Make an exact copy of the entries below and leave any picture out of it.
══════════
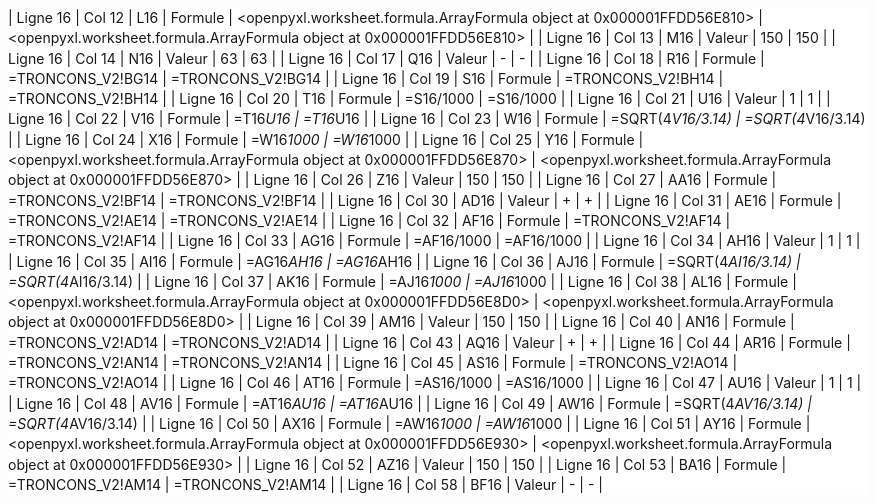 | Ligne 16 | Col 12 | L16 | Formule | <openpyxl.worksheet.formula.ArrayFormula object at 0x000001FFDD56E810> | <openpyxl.worksheet.formula.ArrayFormula object at 0x000001FFDD56E810> |
| Ligne 16 | Col 13 | M16 | Valeur | 150 | 150 |
| Ligne 16 | Col 14 | N16 | Valeur | 63 | 63 |
| Ligne 16 | Col 17 | Q16 | Valeur | - | - |
| Ligne 16 | Col 18 | R16 | Formule | =TRONCONS_V2!BG14 | =TRONCONS_V2!BG14 |
| Ligne 16 | Col 19 | S16 | Formule | =TRONCONS_V2!BH14 | =TRONCONS_V2!BH14 |
| Ligne 16 | Col 20 | T16 | Formule | =S16/1000 | =S16/1000 |
| Ligne 16 | Col 21 | U16 | Valeur | 1 | 1 |
| Ligne 16 | Col 22 | V16 | Formule | =T16*U16 | =T16*U16 |
| Ligne 16 | Col 23 | W16 | Formule | =SQRT(4*V16/3.14) | =SQRT(4*V16/3.14) |
| Ligne 16 | Col 24 | X16 | Formule | =W16*1000 | =W16*1000 |
| Ligne 16 | Col 25 | Y16 | Formule | <openpyxl.worksheet.formula.ArrayFormula object at 0x000001FFDD56E870> | <openpyxl.worksheet.formula.ArrayFormula object at 0x000001FFDD56E870> |
| Ligne 16 | Col 26 | Z16 | Valeur | 150 | 150 |
| Ligne 16 | Col 27 | AA16 | Formule | =TRONCONS_V2!BF14 | =TRONCONS_V2!BF14 |
| Ligne 16 | Col 30 | AD16 | Valeur | + | + |
| Ligne 16 | Col 31 | AE16 | Formule | =TRONCONS_V2!AE14 | =TRONCONS_V2!AE14 |
| Ligne 16 | Col 32 | AF16 | Formule | =TRONCONS_V2!AF14 | =TRONCONS_V2!AF14 |
| Ligne 16 | Col 33 | AG16 | Formule | =AF16/1000 | =AF16/1000 |
| Ligne 16 | Col 34 | AH16 | Valeur | 1 | 1 |
| Ligne 16 | Col 35 | AI16 | Formule | =AG16*AH16 | =AG16*AH16 |
| Ligne 16 | Col 36 | AJ16 | Formule | =SQRT(4*AI16/3.14) | =SQRT(4*AI16/3.14) |
| Ligne 16 | Col 37 | AK16 | Formule | =AJ16*1000 | =AJ16*1000 |
| Ligne 16 | Col 38 | AL16 | Formule | <openpyxl.worksheet.formula.ArrayFormula object at 0x000001FFDD56E8D0> | <openpyxl.worksheet.formula.ArrayFormula object at 0x000001FFDD56E8D0> |
| Ligne 16 | Col 39 | AM16 | Valeur | 150 | 150 |
| Ligne 16 | Col 40 | AN16 | Formule | =TRONCONS_V2!AD14 | =TRONCONS_V2!AD14 |
| Ligne 16 | Col 43 | AQ16 | Valeur | + | + |
| Ligne 16 | Col 44 | AR16 | Formule | =TRONCONS_V2!AN14 | =TRONCONS_V2!AN14 |
| Ligne 16 | Col 45 | AS16 | Formule | =TRONCONS_V2!AO14 | =TRONCONS_V2!AO14 |
| Ligne 16 | Col 46 | AT16 | Formule | =AS16/1000 | =AS16/1000 |
| Ligne 16 | Col 47 | AU16 | Valeur | 1 | 1 |
| Ligne 16 | Col 48 | AV16 | Formule | =AT16*AU16 | =AT16*AU16 |
| Ligne 16 | Col 49 | AW16 | Formule | =SQRT(4*AV16/3.14) | =SQRT(4*AV16/3.14) |
| Ligne 16 | Col 50 | AX16 | Formule | =AW16*1000 | =AW16*1000 |
| Ligne 16 | Col 51 | AY16 | Formule | <openpyxl.worksheet.formula.ArrayFormula object at 0x000001FFDD56E930> | <openpyxl.worksheet.formula.ArrayFormula object at 0x000001FFDD56E930> |
| Ligne 16 | Col 52 | AZ16 | Valeur | 150 | 150 |
| Ligne 16 | Col 53 | BA16 | Formule | =TRONCONS_V2!AM14 | =TRONCONS_V2!AM14 |
| Ligne 16 | Col 58 | BF16 | Valeur | - | - |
══════════
YOUR SOLUTION:
 | Ligne 16 | Col 12 | L16 | Formule | <openpyxl.worksheet.formula.ArrayFormula object at 0x000001FFDD56E810> | <openpyxl.worksheet.formula.ArrayFormula object at 0x000001FFDD56E810> |
| Ligne 16 | Col 13 | M16 | Valeur | 150 | 150 |
| Ligne 16 | Col 14 | N16 | Valeur | 63 | 63 |
| Ligne 16 | Col 17 | Q16 | Valeur | - | - |
| Ligne 16 | Col 18 | R16 | Formule | =TRONCONS_V2!BG14 | =TRONCONS_V2!BG14 |
| Ligne 16 | Col 19 | S16 | Formule | =TRONCONS_V2!BH14 | =TRONCONS_V2!BH14 |
| Ligne 16 | Col 20 | T16 | Formule | =S16/1000 | =S16/1000 |
| Ligne 16 | Col 21 | U16 | Valeur | 1 | 1 |
| Ligne 16 | Col 22 | V16 | Formule | =T16*U16 | =T16*U16 |
| Ligne 16 | Col 23 | W16 | Formule | =SQRT(4*V16/3.14) | =SQRT(4*V16/3.14) |
| Ligne 16 | Col 24 | X16 | Formule | =W16*1000 | =W16*1000 |
| Ligne 16 | Col 25 | Y16 | Formule | <openpyxl.worksheet.formula.ArrayFormula object at 0x000001FFDD56E870> | <openpyxl.worksheet.formula.ArrayFormula object at 0x000001FFDD56E870> |
| Ligne 16 | Col 26 | Z16 | Valeur | 150 | 150 |
| Ligne 16 | Col 27 | AA16 | Formule | =TRONCONS_V2!BF14 | =TRONCONS_V2!BF14 |
| Ligne 16 | Col 30 | AD16 | Valeur | + | + |
| Ligne 16 | Col 31 | AE16 | Formule | =TRONCONS_V2!AE14 | =TRONCONS_V2!AE14 |
| Ligne 16 | Col 32 | AF16 | Formule | =TRONCONS_V2!AF14 | =TRONCONS_V2!AF14 |
| Ligne 16 | Col 33 | AG16 | Formule | =AF16/1000 | =AF16/1000 |
| Ligne 16 | Col 34 | AH16 | Valeur | 1 | 1 |
| Ligne 16 | Col 35 | AI16 | Formule | =AG16*AH16 | =AG16*AH16 |
| Ligne 16 | Col 36 | AJ16 | Formule | =SQRT(4*AI16/3.14) | =SQRT(4*AI16/3.14) |
| Ligne 16 | Col 37 | AK16 | Formule | =AJ16*1000 | =AJ16*1000 |
| Ligne 16 | Col 38 | AL16 | Formule | <openpyxl.worksheet.formula.ArrayFormula object at 0x000001FFDD56E8D0> | <openpyxl.worksheet.formula.ArrayFormula object at 0x000001FFDD56E8D0> |
| Ligne 16 | Col 39 | AM16 | Valeur | 150 | 150 |
| Ligne 16 | Col 40 | AN16 | Formule | =TRONCONS_V2!AD14 | =TRONCONS_V2!AD14 |
| Ligne 16 | Col 43 | AQ16 | Valeur | + | + |
| Ligne 16 | Col 44 | AR16 | Formule | =TRONCONS_V2!AN14 | =TRONCONS_V2!AN14 |
| Ligne 16 | Col 45 | AS16 | Formule | =TRONCONS_V2!AO14 | =TRONCONS_V2!AO14 |
| Ligne 16 | Col 46 | AT16 | Formule | =AS16/1000 | =AS16/1000 |
| Ligne 16 | Col 47 | AU16 | Valeur | 1 | 1 |
| Ligne 16 | Col 48 | AV16 | Formule | =AT16*AU16 | =AT16*AU16 |
| Ligne 16 | Col 49 | AW16 | Formule | =SQRT(4*AV16/3.14) | =SQRT(4*AV16/3.14) |
| Ligne 16 | Col 50 | AX16 | Formule | =AW16*1000 | =AW16*1000 |
| Ligne 16 | Col 51 | AY16 | Formule | <openpyxl.worksheet.formula.ArrayFormula object at 0x000001FFDD56E930> | <openpyxl.worksheet.formula.ArrayFormula object at 0x000001FFDD56E930> |
| Ligne 16 | Col 52 | AZ16 | Valeur | 150 | 150 |
| Ligne 16 | Col 53 | BA16 | Formule | =TRONCONS_V2!AM14 | =TRONCONS_V2!AM14 |
| Ligne 16 | Col 58 | BF16 | Valeur | - | - |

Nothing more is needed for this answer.